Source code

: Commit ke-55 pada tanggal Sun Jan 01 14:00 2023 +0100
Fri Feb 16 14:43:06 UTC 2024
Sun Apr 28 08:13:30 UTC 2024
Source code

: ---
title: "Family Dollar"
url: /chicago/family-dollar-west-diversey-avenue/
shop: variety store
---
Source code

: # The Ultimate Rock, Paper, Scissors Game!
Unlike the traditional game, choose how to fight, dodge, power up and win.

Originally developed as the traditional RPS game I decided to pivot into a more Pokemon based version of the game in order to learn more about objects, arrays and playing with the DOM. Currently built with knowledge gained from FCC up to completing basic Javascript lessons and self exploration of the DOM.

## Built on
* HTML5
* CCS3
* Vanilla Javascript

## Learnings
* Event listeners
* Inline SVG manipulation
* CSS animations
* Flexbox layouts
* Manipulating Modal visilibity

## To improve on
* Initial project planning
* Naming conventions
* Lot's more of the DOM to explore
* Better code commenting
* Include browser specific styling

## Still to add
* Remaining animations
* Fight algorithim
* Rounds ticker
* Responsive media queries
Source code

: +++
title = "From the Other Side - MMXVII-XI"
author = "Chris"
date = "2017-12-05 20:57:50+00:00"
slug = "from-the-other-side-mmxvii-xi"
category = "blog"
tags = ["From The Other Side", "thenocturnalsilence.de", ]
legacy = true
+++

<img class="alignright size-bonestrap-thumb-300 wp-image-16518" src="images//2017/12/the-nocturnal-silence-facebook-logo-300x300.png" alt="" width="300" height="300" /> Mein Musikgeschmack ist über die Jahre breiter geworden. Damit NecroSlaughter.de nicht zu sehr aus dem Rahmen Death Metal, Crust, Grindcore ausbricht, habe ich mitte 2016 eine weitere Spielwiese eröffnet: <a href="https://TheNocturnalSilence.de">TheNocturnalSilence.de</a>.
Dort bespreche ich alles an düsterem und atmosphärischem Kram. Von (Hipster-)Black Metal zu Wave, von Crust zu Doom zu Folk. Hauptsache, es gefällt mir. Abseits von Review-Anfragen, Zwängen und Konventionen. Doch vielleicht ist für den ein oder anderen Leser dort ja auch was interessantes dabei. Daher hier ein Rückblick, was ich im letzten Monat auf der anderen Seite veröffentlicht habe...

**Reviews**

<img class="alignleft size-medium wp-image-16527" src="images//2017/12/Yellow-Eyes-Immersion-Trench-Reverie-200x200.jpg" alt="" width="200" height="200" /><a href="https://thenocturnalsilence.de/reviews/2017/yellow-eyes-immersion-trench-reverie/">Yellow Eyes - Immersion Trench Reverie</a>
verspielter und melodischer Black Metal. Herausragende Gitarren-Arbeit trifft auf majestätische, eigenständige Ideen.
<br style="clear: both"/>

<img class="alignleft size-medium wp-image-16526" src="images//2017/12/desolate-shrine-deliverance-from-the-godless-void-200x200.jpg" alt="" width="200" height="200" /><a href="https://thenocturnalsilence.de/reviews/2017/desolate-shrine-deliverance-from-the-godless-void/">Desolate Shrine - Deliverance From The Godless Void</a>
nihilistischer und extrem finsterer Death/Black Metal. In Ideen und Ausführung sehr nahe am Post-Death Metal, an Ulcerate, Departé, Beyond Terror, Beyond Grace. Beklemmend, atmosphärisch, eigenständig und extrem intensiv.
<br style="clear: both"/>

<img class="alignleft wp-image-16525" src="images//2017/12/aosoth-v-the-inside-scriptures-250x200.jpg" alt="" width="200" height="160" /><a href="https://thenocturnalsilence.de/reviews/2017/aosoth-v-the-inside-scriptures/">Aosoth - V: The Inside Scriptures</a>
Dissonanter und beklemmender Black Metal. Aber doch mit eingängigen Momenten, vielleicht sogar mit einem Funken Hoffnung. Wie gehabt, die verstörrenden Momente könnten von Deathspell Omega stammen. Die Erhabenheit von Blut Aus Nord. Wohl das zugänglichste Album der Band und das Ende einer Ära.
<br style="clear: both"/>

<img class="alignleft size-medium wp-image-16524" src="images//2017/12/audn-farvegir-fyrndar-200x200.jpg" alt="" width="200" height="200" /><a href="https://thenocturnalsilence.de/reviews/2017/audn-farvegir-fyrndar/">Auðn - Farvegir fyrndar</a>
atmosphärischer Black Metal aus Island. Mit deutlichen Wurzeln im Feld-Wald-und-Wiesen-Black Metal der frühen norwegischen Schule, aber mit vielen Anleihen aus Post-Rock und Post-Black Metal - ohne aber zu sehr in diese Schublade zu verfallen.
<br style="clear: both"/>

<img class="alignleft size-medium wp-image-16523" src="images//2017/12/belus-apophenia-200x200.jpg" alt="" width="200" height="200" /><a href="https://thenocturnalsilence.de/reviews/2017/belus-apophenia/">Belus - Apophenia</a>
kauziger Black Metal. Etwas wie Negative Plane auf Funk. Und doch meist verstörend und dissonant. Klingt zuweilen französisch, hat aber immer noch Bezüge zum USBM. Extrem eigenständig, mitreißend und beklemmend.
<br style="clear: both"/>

|---|

WHAT IS NEEDED
For this exercise, transcribe all the records exactly.

ANSWER TO THE PROBLEM
Source code

: Commit ke-55 pada tanggal Sun Jan 01 14:00 2023 +0100
Fri Feb 16 14:43:06 UTC 2024
Sun Apr 28 08:13:30 UTC 2024
Source code

: ---
title: "Family Dollar"
url: /chicago/family-dollar-west-diversey-avenue/
shop: variety store
---
Source code

: # The Ultimate Rock, Paper, Scissors Game!
Unlike the traditional game, choose how to fight, dodge, power up and win.

Originally developed as the traditional RPS game I decided to pivot into a more Pokemon based version of the game in order to learn more about objects, arrays and playing with the DOM. Currently built with knowledge gained from FCC up to completing basic Javascript lessons and self exploration of the DOM.

## Built on
* HTML5
* CCS3
* Vanilla Javascript

## Learnings
* Event listeners
* Inline SVG manipulation
* CSS animations
* Flexbox layouts
* Manipulating Modal visilibity

## To improve on
* Initial project planning
* Naming conventions
* Lot's more of the DOM to explore
* Better code commenting
* Include browser specific styling

## Still to add
* Remaining animations
* Fight algorithim
* Rounds ticker
* Responsive media queries
Source code

: +++
title = "From the Other Side - MMXVII-XI"
author = "Chris"
date = "2017-12-05 20:57:50+00:00"
slug = "from-the-other-side-mmxvii-xi"
category = "blog"
tags = ["From The Other Side", "thenocturnalsilence.de", ]
legacy = true
+++

<img class="alignright size-bonestrap-thumb-300 wp-image-16518" src="images//2017/12/the-nocturnal-silence-facebook-logo-300x300.png" alt="" width="300" height="300" /> Mein Musikgeschmack ist über die Jahre breiter geworden. Damit NecroSlaughter.de nicht zu sehr aus dem Rahmen Death Metal, Crust, Grindcore ausbricht, habe ich mitte 2016 eine weitere Spielwiese eröffnet: <a href="https://TheNocturnalSilence.de">TheNocturnalSilence.de</a>.
Dort bespreche ich alles an düsterem und atmosphärischem Kram. Von (Hipster-)Black Metal zu Wave, von Crust zu Doom zu Folk. Hauptsache, es gefällt mir. Abseits von Review-Anfragen, Zwängen und Konventionen. Doch vielleicht ist für den ein oder anderen Leser dort ja auch was interessantes dabei. Daher hier ein Rückblick, was ich im letzten Monat auf der anderen Seite veröffentlicht habe...

**Reviews**

<img class="alignleft size-medium wp-image-16527" src="images//2017/12/Yellow-Eyes-Immersion-Trench-Reverie-200x200.jpg" alt="" width="200" height="200" /><a href="https://thenocturnalsilence.de/reviews/2017/yellow-eyes-immersion-trench-reverie/">Yellow Eyes - Immersion Trench Reverie</a>
verspielter und melodischer Black Metal. Herausragende Gitarren-Arbeit trifft auf majestätische, eigenständige Ideen.
<br style="clear: both"/>

<img class="alignleft size-medium wp-image-16526" src="images//2017/12/desolate-shrine-deliverance-from-the-godless-void-200x200.jpg" alt="" width="200" height="200" /><a href="https://thenocturnalsilence.de/reviews/2017/desolate-shrine-deliverance-from-the-godless-void/">Desolate Shrine - Deliverance From The Godless Void</a>
nihilistischer und extrem finsterer Death/Black Metal. In Ideen und Ausführung sehr nahe am Post-Death Metal, an Ulcerate, Departé, Beyond Terror, Beyond Grace. Beklemmend, atmosphärisch, eigenständig und extrem intensiv.
<br style="clear: both"/>

<img class="alignleft wp-image-16525" src="images//2017/12/aosoth-v-the-inside-scriptures-250x200.jpg" alt="" width="200" height="160" /><a href="https://thenocturnalsilence.de/reviews/2017/aosoth-v-the-inside-scriptures/">Aosoth - V: The Inside Scriptures</a>
Dissonanter und beklemmender Black Metal. Aber doch mit eingängigen Momenten, vielleicht sogar mit einem Funken Hoffnung. Wie gehabt, die verstörrenden Momente könnten von Deathspell Omega stammen. Die Erhabenheit von Blut Aus Nord. Wohl das zugänglichste Album der Band und das Ende einer Ära.
<br style="clear: both"/>

<img class="alignleft size-medium wp-image-16524" src="images//2017/12/audn-farvegir-fyrndar-200x200.jpg" alt="" width="200" height="200" /><a href="https://thenocturnalsilence.de/reviews/2017/audn-farvegir-fyrndar/">Auðn - Farvegir fyrndar</a>
atmosphärischer Black Metal aus Island. Mit deutlichen Wurzeln im Feld-Wald-und-Wiesen-Black Metal der frühen norwegischen Schule, aber mit vielen Anleihen aus Post-Rock und Post-Black Metal - ohne aber zu sehr in diese Schublade zu verfallen.
<br style="clear: both"/>

<img class="alignleft size-medium wp-image-16523" src="images//2017/12/belus-apophenia-200x200.jpg" alt="" width="200" height="200" /><a href="https://thenocturnalsilence.de/reviews/2017/belus-apophenia/">Belus - Apophenia</a>
kauziger Black Metal. Etwas wie Negative Plane auf Funk. Und doch meist verstörend und dissonant. Klingt zuweilen französisch, hat aber immer noch Bezüge zum USBM. Extrem eigenständig, mitreißend und beklemmend.
<br style="clear: both"/>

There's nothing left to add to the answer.